According to the report, Gen-Y-ers currently are 15 to 32 years old, are moving into apartments and buying homes, and will dominate residential demand for much of their lives –just as the boomers did over the past 45 years.
To get a sense of this young generation’s housing circumstances and future preferences, the ULI commissioned an online survey of a nationally representative sample of Gen-Y individuals ages 18 to 22 who are no longer in high school.
The report is quite detailed, but the VAR focused on a few of the most relevant findings to its members, and future home sellers:
• For the first time in decades, America’s average household size is inching up as Gen-Y-ers (and even some Gen-X-ers) take longer to leave home or return to their parents after losing a job.
• Two-thirds expect to be owners, including over half those in their 20s. Among those who will be in their 30s, three-fourths believe they will be homeowners.
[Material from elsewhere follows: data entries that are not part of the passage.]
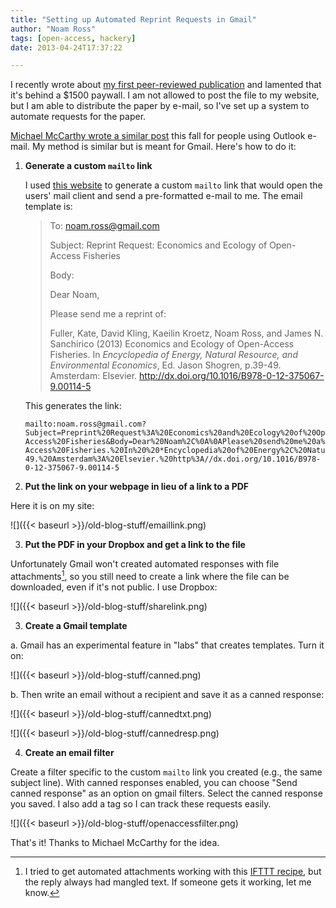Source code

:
 ```yaml
---
title: "Setting up Automated Reprint Requests in Gmail"
author: "Noam Ross"
tags: [open-access, hackery]
date: 2013-04-24T17:37:22

--- 
```



I recently wrote about [my first peer-reviewed
publication](http://www.noamross.net/blog/2013/4/24/my-first-publication.html)
and lamented that it's behind a \$1500 paywall. I am not allowed to post
the file to my website, but I am able to distribute the paper by e-mail,
so I've set up a system to automate requests for the paper.

[Michael McCarthy wrote a similar
post](http://mickresearch.wordpress.com/2012/10/18/automating-reprint-requests/)
this fall for people using Outlook e-mail. My method is similar but is
meant for Gmail. Here's how to do it:

1.  **Generate a custom `mailto` link**

    I used [this website](http://www.cha4mot.com/t_mailto.html) to
    generate a custom `mailto` link that would open the users' mail
    client and send a pre-formatted e-mail to me. The email template is:

    > To: noam.ross@gmail.com
    >
    > Subject: Reprint Request: Economics and Ecology of Open-Access
    > Fisheries
    >
    > Body:
    >
    > Dear Noam,
    >
    > Please send me a reprint of:
    >
    > Fuller, Kate, David Kling, Kaeilin Kroetz, Noam Ross, and James N.
    > Sanchirico (2013) Economics and Ecology of Open-Access Fisheries.
    > In *Encyclopedia of Energy, Natural Resource, and Environmental
    > Economics*, Ed. Jason Shogren, p.39-49. Amsterdam: Elsevier.
    > http://dx.doi.org/10.1016/B978-0-12-375067-9.00114-5

    This generates the link:

        mailto:noam.ross@gmail.com?Subject=Preprint%20Request%3A%20Economics%20and%20Ecology%20of%20Open-Access%20Fisheries&Body=Dear%20Noam%2C%0A%0APlease%20send%20me%20a%20reprint%20of%3A%0A%0AFuller%2C%20Kate%2C%20David%20Kling%2C%20Kaeilin%20Kroetz%2C%20Noam%20Ross%2C%20and%20James%20N.%20Sanchirico%20%282013%29%20Economics%20and%20Ecology%20of%20Open-Access%20Fisheries.%20In%20%20*Encyclopedia%20of%20Energy%2C%20Natural%20Resource%2C%20and%20Environmental%20Economics*%2C%20Ed.%20Jason%20Shogren%2C%20p.39-49.%20Amsterdam%3A%20Elsevier.%20http%3A//dx.doi.org/10.1016/B978-0-12-375067-9.00114-5

2.  **Put the link on your webpage in lieu of a link to a PDF**

Here it is on my site:

![]({{< baseurl >}}/old-blog-stuff/emaillink.png)

3.  **Put the PDF in your Dropbox and get a link to the file**

Unfortunately Gmail won't created automated responses with file
attachments[^1], so you still need to create a link where the file can
be downloaded, even if it's not public. I use Dropbox:

![]({{< baseurl >}}/old-blog-stuff/sharelink.png)

3.  **Create a Gmail template**

a.  Gmail has an experimental feature in "labs" that creates templates.
    Turn it on:

![]({{< baseurl >}}/old-blog-stuff/canned.png)

b.  Then write an email without a recipient and save it as a canned
    response:

![]({{< baseurl >}}/old-blog-stuff/cannedtxt.png)

![]({{< baseurl >}}/old-blog-stuff/cannedresp.png)

4.  **Create an email filter**

Create a filter specific to the custom `mailto` link you created (e.g.,
the same subject line). With canned responses enabled, you can choose
"Send canned response" as an option on gmail filters. Select the canned
response you saved. I also add a tag so I can track these requests
easily.

![]({{< baseurl >}}/old-blog-stuff/openaccessfilter.png)

That's it! Thanks to Michael McCarthy for the idea.

[^1]: I tried to get automated attachments working with this [IFTTT
    recipe](https://ifttt.com/recipes/90984), but the reply always had
    mangled text. If someone gets it working, let me know.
• Of those saying they do not expect to own by 2015, seven of ten claim they will own at some future time. • Over half those currently living with their parents believe they will have acquired their own homes by 2015.
• Hispanics are ahead of whites in their ownership expectations. Blacks have slightly more modest home buying goals, but the difference is not statistically significant.
• 21 percent expect to put down less than 10 percent as down payment; 39 percent expect it to be between 10 percent and 20 percent. And 40 percent expect to come up with a down payment of more than 20 percent.
The VAR also noted that since such a high percentage of future homeowners expect to put down less than 20 percent on a home purchase suggests—Gen Y may not be fully apprised of today’s tighter mortgage underwriting standards.
Good food for thought if you are among the newest generation of real estate clients, or planning to sell in the near future.